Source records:
=-=-=-=-=

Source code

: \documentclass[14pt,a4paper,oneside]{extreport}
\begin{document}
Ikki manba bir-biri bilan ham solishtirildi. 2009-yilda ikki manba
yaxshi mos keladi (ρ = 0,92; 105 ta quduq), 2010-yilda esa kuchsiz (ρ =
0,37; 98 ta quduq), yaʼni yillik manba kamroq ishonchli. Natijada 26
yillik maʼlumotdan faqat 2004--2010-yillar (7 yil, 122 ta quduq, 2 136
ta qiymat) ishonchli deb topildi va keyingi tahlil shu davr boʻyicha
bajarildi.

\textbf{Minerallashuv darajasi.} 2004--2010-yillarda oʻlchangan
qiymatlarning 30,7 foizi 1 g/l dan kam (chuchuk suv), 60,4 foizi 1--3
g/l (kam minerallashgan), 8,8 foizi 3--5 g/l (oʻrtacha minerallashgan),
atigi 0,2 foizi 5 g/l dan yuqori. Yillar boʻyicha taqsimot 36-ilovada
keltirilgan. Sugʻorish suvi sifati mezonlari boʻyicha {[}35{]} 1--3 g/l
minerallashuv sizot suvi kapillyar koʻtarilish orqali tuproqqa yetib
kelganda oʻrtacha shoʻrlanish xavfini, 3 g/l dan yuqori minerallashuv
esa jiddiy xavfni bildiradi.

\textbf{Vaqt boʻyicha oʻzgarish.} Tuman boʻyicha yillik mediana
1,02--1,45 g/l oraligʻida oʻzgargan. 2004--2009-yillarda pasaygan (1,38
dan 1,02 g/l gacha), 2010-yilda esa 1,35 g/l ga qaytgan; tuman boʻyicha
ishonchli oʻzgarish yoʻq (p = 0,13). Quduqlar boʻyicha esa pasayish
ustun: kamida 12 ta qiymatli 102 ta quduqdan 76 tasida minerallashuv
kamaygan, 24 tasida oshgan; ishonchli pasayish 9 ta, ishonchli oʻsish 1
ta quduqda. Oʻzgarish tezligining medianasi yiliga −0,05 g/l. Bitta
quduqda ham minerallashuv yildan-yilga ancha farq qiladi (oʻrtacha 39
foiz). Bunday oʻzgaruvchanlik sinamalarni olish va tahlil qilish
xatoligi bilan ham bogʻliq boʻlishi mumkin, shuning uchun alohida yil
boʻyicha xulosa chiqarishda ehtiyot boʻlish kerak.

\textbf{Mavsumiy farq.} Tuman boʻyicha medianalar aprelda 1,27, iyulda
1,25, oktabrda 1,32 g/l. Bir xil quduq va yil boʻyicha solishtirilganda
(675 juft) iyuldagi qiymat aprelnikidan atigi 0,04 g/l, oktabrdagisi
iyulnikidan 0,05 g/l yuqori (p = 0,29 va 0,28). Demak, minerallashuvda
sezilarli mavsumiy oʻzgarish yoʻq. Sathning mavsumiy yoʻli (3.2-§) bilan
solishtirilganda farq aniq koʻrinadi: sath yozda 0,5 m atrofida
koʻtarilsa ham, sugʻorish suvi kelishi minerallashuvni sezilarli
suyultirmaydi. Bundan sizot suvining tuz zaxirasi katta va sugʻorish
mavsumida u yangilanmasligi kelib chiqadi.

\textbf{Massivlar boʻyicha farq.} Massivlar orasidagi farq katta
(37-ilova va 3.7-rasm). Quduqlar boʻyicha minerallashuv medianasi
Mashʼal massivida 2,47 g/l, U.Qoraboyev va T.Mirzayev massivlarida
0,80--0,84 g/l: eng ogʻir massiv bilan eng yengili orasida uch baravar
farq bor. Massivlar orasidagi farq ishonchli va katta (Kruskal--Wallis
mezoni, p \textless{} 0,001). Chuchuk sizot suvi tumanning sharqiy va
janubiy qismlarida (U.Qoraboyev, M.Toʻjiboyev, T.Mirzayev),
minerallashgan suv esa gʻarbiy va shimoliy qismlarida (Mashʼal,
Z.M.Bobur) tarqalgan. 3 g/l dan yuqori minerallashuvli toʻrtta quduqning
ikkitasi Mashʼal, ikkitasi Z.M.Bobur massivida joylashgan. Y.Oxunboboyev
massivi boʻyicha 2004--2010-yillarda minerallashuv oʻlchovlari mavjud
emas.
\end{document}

=-=-=-=-=

▶ _Task goal_:
Please copy each record shown above exactly.

▶ _Written solution_:
Source code

: \documentclass[14pt,a4paper,oneside]{extreport}
\begin{document}
Ikki manba bir-biri bilan ham solishtirildi. 2009-yilda ikki manba
yaxshi mos keladi (ρ = 0,92; 105 ta quduq), 2010-yilda esa kuchsiz (ρ =
0,37; 98 ta quduq), yaʼni yillik manba kamroq ishonchli. Natijada 26
yillik maʼlumotdan faqat 2004--2010-yillar (7 yil, 122 ta quduq, 2 136
ta qiymat) ishonchli deb topildi va keyingi tahlil shu davr boʻyicha
bajarildi.

\textbf{Minerallashuv darajasi.} 2004--2010-yillarda oʻlchangan
qiymatlarning 30,7 foizi 1 g/l dan kam (chuchuk suv), 60,4 foizi 1--3
g/l (kam minerallashgan), 8,8 foizi 3--5 g/l (oʻrtacha minerallashgan),
atigi 0,2 foizi 5 g/l dan yuqori. Yillar boʻyicha taqsimot 36-ilovada
keltirilgan. Sugʻorish suvi sifati mezonlari boʻyicha {[}35{]} 1--3 g/l
minerallashuv sizot suvi kapillyar koʻtarilish orqali tuproqqa yetib
kelganda oʻrtacha shoʻrlanish xavfini, 3 g/l dan yuqori minerallashuv
esa jiddiy xavfni bildiradi.

\textbf{Vaqt boʻyicha oʻzgarish.} Tuman boʻyicha yillik mediana
1,02--1,45 g/l oraligʻida oʻzgargan. 2004--2009-yillarda pasaygan (1,38
dan 1,02 g/l gacha), 2010-yilda esa 1,35 g/l ga qaytgan; tuman boʻyicha
ishonchli oʻzgarish yoʻq (p = 0,13). Quduqlar boʻyicha esa pasayish
ustun: kamida 12 ta qiymatli 102 ta quduqdan 76 tasida minerallashuv
kamaygan, 24 tasida oshgan; ishonchli pasayish 9 ta, ishonchli oʻsish 1
ta quduqda. Oʻzgarish tezligining medianasi yiliga −0,05 g/l. Bitta
quduqda ham minerallashuv yildan-yilga ancha farq qiladi (oʻrtacha 39
foiz). Bunday oʻzgaruvchanlik sinamalarni olish va tahlil qilish
xatoligi bilan ham bogʻliq boʻlishi mumkin, shuning uchun alohida yil
boʻyicha xulosa chiqarishda ehtiyot boʻlish kerak.

\textbf{Mavsumiy farq.} Tuman boʻyicha medianalar aprelda 1,27, iyulda
1,25, oktabrda 1,32 g/l. Bir xil quduq va yil boʻyicha solishtirilganda
(675 juft) iyuldagi qiymat aprelnikidan atigi 0,04 g/l, oktabrdagisi
iyulnikidan 0,05 g/l yuqori (p = 0,29 va 0,28). Demak, minerallashuvda
sezilarli mavsumiy oʻzgarish yoʻq. Sathning mavsumiy yoʻli (3.2-§) bilan
solishtirilganda farq aniq koʻrinadi: sath yozda 0,5 m atrofida
koʻtarilsa ham, sugʻorish suvi kelishi minerallashuvni sezilarli
suyultirmaydi. Bundan sizot suvining tuz zaxirasi katta va sugʻorish
mavsumida u yangilanmasligi kelib chiqadi.

\textbf{Massivlar boʻyicha farq.} Massivlar orasidagi farq katta
(37-ilova va 3.7-rasm). Quduqlar boʻyicha minerallashuv medianasi
Mashʼal massivida 2,47 g/l, U.Qoraboyev va T.Mirzayev massivlarida
0,80--0,84 g/l: eng ogʻir massiv bilan eng yengili orasida uch baravar
farq bor. Massivlar orasidagi farq ishonchli va katta (Kruskal--Wallis
mezoni, p \textless{} 0,001). Chuchuk sizot suvi tumanning sharqiy va
janubiy qismlarida (U.Qoraboyev, M.Toʻjiboyev, T.Mirzayev),
minerallashgan suv esa gʻarbiy va shimoliy qismlarida (Mashʼal,
Z.M.Bobur) tarqalgan. 3 g/l dan yuqori minerallashuvli toʻrtta quduqning
ikkitasi Mashʼal, ikkitasi Z.M.Bobur massivida joylashgan. Y.Oxunboboyev
massivi boʻyicha 2004--2010-yillarda minerallashuv oʻlchovlari mavjud
emas.
\end{document}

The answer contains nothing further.